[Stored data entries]
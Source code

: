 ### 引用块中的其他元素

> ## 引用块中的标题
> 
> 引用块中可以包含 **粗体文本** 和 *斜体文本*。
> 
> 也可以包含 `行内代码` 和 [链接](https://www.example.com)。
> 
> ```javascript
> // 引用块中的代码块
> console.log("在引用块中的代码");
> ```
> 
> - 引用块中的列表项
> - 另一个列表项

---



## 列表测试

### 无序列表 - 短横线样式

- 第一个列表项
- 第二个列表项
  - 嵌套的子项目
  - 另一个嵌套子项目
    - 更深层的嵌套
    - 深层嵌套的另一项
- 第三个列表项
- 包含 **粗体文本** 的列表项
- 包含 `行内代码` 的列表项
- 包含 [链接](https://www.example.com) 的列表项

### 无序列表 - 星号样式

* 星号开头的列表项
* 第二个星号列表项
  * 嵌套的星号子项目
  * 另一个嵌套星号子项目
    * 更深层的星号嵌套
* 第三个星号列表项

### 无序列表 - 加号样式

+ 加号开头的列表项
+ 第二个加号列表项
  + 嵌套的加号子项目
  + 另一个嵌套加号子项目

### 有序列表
---
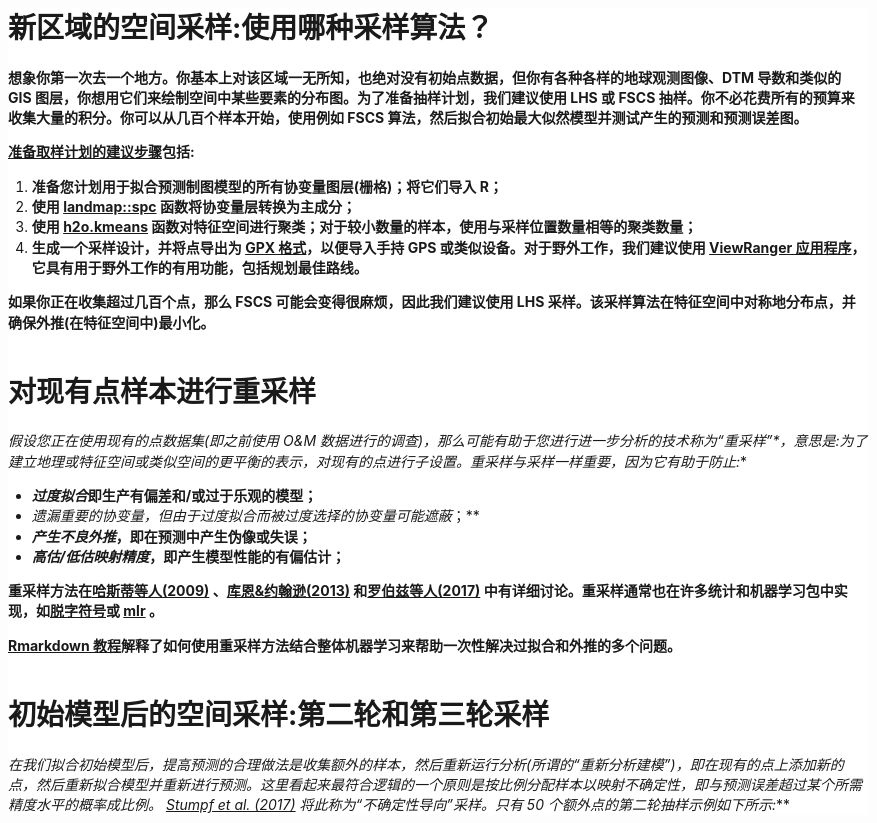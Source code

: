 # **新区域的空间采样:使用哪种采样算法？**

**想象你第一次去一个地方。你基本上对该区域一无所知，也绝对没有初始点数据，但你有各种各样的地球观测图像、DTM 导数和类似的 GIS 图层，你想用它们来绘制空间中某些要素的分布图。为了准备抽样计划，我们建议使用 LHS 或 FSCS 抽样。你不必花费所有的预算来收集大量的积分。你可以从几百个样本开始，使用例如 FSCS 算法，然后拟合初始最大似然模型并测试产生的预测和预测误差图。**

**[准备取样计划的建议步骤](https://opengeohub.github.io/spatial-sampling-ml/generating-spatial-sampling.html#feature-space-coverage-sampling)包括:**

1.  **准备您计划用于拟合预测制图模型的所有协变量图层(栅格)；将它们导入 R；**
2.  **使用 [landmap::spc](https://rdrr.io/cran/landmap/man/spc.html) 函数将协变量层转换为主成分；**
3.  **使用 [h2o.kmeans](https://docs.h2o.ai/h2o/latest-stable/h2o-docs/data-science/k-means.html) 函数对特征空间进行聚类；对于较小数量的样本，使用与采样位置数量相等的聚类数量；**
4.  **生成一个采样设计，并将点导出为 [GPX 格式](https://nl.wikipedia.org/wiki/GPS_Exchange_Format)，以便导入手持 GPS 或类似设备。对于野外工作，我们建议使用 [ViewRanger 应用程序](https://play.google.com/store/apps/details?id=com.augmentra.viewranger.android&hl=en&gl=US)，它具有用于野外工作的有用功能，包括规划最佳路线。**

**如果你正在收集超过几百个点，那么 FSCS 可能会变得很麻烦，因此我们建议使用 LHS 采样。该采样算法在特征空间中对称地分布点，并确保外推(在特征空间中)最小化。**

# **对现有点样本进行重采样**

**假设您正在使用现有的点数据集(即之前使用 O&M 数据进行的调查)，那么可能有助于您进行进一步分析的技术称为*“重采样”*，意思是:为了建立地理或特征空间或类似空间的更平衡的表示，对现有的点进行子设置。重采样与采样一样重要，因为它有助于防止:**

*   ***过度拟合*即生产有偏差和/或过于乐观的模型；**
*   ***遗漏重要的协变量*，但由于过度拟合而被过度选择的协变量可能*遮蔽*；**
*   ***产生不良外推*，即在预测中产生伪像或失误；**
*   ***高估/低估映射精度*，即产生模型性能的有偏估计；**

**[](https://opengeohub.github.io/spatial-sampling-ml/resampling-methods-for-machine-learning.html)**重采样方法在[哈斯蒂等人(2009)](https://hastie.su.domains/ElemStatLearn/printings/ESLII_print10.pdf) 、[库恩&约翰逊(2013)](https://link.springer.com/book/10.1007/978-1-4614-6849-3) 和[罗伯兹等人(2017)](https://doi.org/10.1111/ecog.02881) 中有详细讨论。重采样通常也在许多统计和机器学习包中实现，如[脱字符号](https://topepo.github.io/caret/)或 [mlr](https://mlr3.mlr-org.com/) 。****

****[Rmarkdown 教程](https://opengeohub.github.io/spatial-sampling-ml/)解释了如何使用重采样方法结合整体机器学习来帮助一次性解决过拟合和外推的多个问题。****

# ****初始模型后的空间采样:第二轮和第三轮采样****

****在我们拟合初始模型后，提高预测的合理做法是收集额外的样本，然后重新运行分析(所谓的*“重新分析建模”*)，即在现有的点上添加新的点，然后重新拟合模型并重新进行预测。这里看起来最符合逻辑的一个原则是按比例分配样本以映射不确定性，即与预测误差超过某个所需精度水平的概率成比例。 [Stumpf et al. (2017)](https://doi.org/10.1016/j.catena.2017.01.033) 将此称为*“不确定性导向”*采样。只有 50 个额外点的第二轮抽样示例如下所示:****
...
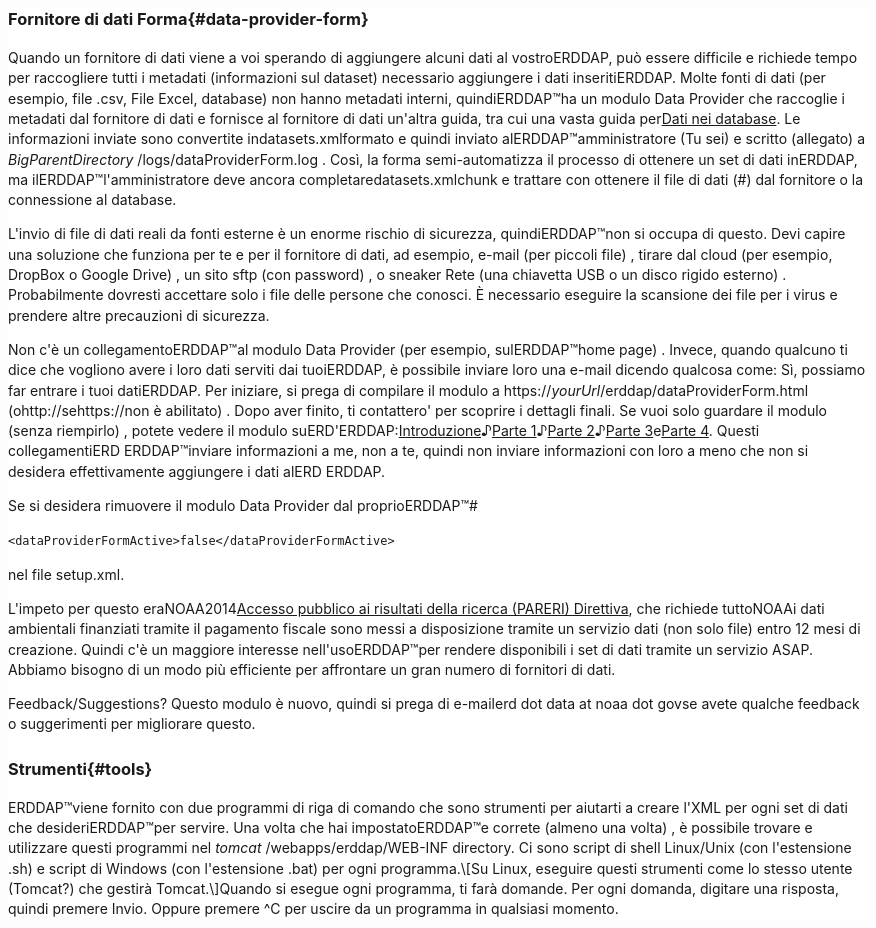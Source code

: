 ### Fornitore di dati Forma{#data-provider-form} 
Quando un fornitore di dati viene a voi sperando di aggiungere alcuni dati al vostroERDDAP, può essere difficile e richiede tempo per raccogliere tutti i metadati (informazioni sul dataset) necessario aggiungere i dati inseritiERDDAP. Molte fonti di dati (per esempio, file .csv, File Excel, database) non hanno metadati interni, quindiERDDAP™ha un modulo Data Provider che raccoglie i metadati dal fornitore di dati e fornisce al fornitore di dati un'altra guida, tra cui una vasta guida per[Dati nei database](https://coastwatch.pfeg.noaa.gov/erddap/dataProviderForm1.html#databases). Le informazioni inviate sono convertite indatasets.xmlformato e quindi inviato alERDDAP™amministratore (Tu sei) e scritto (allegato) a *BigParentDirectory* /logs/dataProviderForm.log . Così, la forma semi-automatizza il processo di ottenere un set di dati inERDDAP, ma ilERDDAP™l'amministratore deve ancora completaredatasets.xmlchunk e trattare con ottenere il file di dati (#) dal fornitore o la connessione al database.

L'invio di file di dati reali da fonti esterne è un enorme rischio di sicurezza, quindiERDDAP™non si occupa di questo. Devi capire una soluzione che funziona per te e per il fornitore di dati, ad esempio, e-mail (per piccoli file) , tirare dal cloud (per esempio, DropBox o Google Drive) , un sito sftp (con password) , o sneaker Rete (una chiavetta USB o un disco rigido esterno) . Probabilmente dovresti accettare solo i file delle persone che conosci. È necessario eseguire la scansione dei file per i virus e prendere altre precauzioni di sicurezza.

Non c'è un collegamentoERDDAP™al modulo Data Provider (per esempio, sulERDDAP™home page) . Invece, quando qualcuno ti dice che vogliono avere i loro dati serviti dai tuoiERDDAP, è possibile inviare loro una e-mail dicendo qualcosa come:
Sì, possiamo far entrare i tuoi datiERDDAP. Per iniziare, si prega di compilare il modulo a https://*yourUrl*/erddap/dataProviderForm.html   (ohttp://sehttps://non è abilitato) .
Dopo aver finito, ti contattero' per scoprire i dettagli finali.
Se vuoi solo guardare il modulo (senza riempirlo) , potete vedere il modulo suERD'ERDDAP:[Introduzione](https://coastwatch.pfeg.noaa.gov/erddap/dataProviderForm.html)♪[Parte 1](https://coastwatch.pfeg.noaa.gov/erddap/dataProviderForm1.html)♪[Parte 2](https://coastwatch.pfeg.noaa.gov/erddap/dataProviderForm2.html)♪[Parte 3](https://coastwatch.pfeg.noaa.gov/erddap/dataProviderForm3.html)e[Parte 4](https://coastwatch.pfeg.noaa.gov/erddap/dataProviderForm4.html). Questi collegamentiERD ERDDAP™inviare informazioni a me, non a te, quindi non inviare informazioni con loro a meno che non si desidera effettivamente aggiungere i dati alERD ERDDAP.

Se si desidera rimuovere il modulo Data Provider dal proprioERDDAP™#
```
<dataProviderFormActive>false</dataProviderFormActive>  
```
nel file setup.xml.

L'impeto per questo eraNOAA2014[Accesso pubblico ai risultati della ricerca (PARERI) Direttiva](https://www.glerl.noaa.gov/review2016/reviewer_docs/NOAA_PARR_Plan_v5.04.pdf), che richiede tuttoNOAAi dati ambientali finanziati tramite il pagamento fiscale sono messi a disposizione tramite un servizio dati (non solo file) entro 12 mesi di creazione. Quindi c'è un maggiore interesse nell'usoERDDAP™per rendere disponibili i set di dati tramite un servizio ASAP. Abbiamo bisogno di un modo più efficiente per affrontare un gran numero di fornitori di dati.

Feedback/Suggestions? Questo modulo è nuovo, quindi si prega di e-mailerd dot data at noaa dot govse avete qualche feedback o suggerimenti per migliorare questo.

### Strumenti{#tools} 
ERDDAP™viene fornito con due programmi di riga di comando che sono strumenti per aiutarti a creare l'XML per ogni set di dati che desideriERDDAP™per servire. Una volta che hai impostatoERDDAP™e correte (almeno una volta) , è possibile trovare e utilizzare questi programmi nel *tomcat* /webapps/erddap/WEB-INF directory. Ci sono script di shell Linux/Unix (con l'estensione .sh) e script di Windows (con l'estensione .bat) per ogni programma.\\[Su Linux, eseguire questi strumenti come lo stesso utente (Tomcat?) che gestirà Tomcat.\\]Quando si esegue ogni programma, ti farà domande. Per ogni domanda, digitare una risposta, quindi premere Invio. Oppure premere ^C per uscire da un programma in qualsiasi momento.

**Problem statement:** From the entries above, copy out every line where the string "spatial" appears.

**Output for this task:**
**[准备取样计划的建议步骤](https://opengeohub.github.io/spatial-sampling-ml/generating-spatial-sampling.html#feature-space-coverage-sampling)包括:**
**[](https://opengeohub.github.io/spatial-sampling-ml/resampling-methods-for-machine-learning.html)**重采样方法在[哈斯蒂等人(2009)](https://hastie.su.domains/ElemStatLearn/printings/ESLII_print10.pdf) 、[库恩&约翰逊(2013)](https://link.springer.com/book/10.1007/978-1-4614-6849-3) 和[罗伯兹等人(2017)](https://doi.org/10.1111/ecog.02881) 中有详细讨论。重采样通常也在许多统计和机器学习包中实现，如[脱字符号](https://topepo.github.io/caret/)或 [mlr](https://mlr3.mlr-org.com/) 。****
****[Rmarkdown 教程](https://opengeohub.github.io/spatial-sampling-ml/)解释了如何使用重采样方法结合整体机器学习来帮助一次性解决过拟合和外推的多个问题。****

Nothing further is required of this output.